Building codes are updated periodically and may have changed significantly since your home was built. If your home is badly damaged, you may be required to rebuild your home to meet new building codes. That includes homes built before flood regulations that may require the home to be elevated. Many insurance companies offer an ordinance or law endorsement that pays a specified amount toward these additional costs.

Personal possessions.

Most homeowner's insurance policies cover personal possessions in amounts approximating 50 percent to 7 percent of the amount of insurance you have on the main structure or "dwelling." The limits of the policy typically appear on the declarations page under Section I, Coverage C. Contents. To determine if this is enough coverage, you need to conduct a home inventory and talk with your agent.

Replacement cost or actual cash value coverage for possessions.

You can insure your possessions in two ways: for their actual cash value or their replacement cost. A cash value policy pays the cost to replace your belongings minus depreciation. A replacement cost policy reimburses you for the cost to replace the item.

Additional living expenses after a disaster.

This is a very important feature of a standard homeowner's insurance policy.
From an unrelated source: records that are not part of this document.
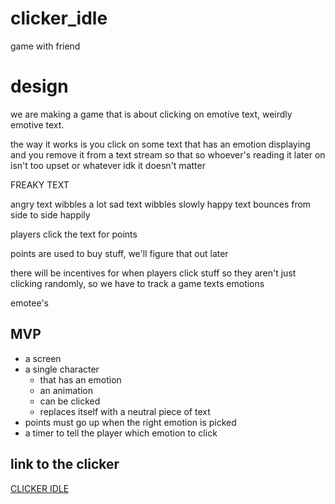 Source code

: # clicker_idle
game with friend

# design

we are making a game that is about clicking on emotive text, weirdly emotive text.

the way it works is you click on some text that has an emotion displaying and you remove it from a text stream
so that so whoever's reading it later on isn't too upset or whatever idk it doesn't matter

FREAKY TEXT

angry text wibbles a lot
sad text wibbles slowly
happy text bounces from side to side happily

players click the text for points

points are used to buy stuff, we'll figure that out later

there will be incentives for when players click stuff so they aren't just clicking randomly, so we have to track
a game texts emotions

emotee's

## MVP

* a screen
* a single character 
  * that has an emotion
  * an animation
  * can be clicked
  * replaces itself with a neutral piece of text
* points must go up when the right emotion is picked
* a timer to tell the player which emotion to click


## link to the clicker
[CLICKER IDLE](https://ctrlaltcookie.github.io/clicker_idle/)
This pays the additional costs of temporarily living away from your home if you can't live in it because of a hurricane, fire or other insured peril. It covers hotel bills, restaurant meals and other living expenses. Flood insurance does not include additional living expense coverage, so this assistance will not be available when damages to a home occurred from flooding or storm surge.

Tips for filing insurance claims

Have this information at hand when calling your agent: the name of your insurance company (your agent may write policies for more than one company), your policy number, and a telephone number or e-mail address where you can be reached.

When you file your claim, ask for a time frame during which an adjustor can be expected to visit your home.

Once you have reported your loss, an adjustor will work with you to calculate the value of the damage and prepare a repair estimate.

Before the adjustor arrives

Local officials may require the disposal of damaged items. If you dispose of items, keep a swatch or other sample of damaged items for the adjustor.

Separate damaged items from undamaged items. If necessary, place items outside the home.

Take photos of any water in the house and damaged personal property. Your adjustor will need evidence of the damage and damaged items (i.e.: cut swatches from carpeting, curtains, chairs) to prepare your repair estimate.

Make a list of damaged or lost items and include their age and value where possible. If possible, have receipts for those items available for the adjustor.

If you have damage estimates prepared by a contractor(s), provide them to the adjustor since they will be considered in the preparation of your repair estimate.

Contact your insurance company if an adjustor has not been assigned to you within several days.